▸ **Exercise**
Every line in the records below with the string "componentes" is to be copied out.

Collected data
^^^^^^^^^^^^^^^^

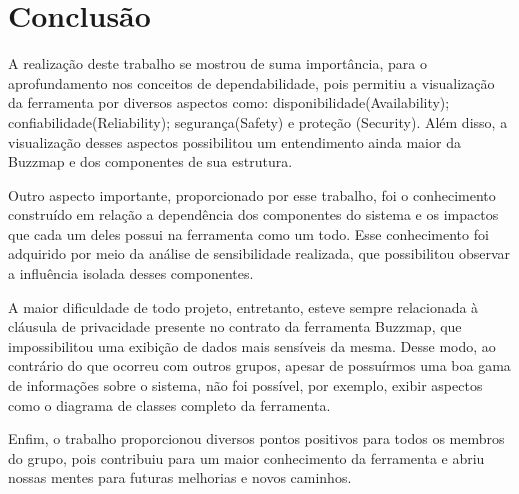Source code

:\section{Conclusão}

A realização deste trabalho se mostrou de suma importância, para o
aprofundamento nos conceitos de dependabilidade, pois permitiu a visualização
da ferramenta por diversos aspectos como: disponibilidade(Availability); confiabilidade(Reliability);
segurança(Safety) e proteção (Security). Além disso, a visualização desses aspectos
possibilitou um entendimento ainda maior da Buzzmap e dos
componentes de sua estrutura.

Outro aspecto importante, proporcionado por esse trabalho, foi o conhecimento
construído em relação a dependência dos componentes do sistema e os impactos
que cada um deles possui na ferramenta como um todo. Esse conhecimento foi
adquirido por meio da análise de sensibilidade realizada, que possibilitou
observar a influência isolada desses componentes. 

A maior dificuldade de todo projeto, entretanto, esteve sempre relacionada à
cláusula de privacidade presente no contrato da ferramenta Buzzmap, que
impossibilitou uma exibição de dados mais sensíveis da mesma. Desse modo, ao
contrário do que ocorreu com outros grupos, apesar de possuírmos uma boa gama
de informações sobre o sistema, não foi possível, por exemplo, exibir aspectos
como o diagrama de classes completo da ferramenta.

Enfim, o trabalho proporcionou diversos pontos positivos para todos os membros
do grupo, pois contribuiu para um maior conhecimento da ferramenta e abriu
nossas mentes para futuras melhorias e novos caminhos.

^^^^^^^^^^^^^^^^

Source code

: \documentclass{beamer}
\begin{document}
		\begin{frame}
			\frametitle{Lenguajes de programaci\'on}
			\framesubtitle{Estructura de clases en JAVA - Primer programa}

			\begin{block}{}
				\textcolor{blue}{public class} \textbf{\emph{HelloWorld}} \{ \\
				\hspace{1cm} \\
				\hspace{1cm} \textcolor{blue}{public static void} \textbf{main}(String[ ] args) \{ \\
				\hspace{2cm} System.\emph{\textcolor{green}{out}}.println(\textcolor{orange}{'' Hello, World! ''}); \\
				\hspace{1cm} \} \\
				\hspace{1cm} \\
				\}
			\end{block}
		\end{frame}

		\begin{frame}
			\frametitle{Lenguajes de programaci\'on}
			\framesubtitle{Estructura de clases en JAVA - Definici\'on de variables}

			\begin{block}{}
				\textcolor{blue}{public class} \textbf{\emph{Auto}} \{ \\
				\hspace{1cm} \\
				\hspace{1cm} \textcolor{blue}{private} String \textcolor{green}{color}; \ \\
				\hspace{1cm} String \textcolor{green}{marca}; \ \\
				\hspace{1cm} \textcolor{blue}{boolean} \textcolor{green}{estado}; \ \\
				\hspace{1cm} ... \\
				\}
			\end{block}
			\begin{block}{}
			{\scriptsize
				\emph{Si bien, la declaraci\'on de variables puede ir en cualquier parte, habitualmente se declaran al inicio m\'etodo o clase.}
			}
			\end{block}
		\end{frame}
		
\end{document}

^^^^^^^^^^^^^^^^

▸ **Response**
componentes de sua estrutura.
construído em relação a dependência dos componentes do sistema e os impactos
observar a influência isolada desses componentes. 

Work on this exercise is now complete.